(Dataset records)
════════

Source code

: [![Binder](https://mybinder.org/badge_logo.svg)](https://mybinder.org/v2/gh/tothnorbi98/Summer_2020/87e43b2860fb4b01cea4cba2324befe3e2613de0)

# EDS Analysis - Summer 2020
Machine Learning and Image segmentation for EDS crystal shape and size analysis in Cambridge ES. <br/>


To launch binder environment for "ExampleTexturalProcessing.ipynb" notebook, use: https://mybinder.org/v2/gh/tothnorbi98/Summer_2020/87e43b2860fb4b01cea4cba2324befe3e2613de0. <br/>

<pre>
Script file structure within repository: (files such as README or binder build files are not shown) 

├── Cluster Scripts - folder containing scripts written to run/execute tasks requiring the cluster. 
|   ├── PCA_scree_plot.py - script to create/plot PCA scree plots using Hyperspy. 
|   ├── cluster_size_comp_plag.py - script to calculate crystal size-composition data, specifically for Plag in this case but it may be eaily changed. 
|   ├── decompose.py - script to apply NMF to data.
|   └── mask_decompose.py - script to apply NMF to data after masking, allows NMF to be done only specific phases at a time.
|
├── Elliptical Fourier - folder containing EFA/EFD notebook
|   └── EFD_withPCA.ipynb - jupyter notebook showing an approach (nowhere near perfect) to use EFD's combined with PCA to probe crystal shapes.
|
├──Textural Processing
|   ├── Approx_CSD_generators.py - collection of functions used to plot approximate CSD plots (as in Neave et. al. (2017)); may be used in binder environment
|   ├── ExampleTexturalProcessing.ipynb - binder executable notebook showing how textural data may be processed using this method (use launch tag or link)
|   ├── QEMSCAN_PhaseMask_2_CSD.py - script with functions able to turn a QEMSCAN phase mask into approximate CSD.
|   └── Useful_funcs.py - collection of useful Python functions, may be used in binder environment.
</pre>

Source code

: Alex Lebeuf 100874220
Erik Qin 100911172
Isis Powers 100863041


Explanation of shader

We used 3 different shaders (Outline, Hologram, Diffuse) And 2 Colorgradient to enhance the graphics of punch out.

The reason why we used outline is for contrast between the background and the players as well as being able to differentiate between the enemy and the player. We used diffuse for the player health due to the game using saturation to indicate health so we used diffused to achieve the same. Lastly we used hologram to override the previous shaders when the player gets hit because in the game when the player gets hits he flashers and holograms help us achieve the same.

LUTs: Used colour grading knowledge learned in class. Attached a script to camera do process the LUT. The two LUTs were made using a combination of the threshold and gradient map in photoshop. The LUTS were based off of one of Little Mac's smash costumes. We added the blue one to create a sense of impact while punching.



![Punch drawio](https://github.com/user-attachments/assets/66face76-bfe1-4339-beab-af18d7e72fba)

════════

WHAT YOU SHOULD DO = For the word "folder", please say how many lines in the entries hold it, with only the number as the reply.

SOLUTION TO THE EXERCISE = 2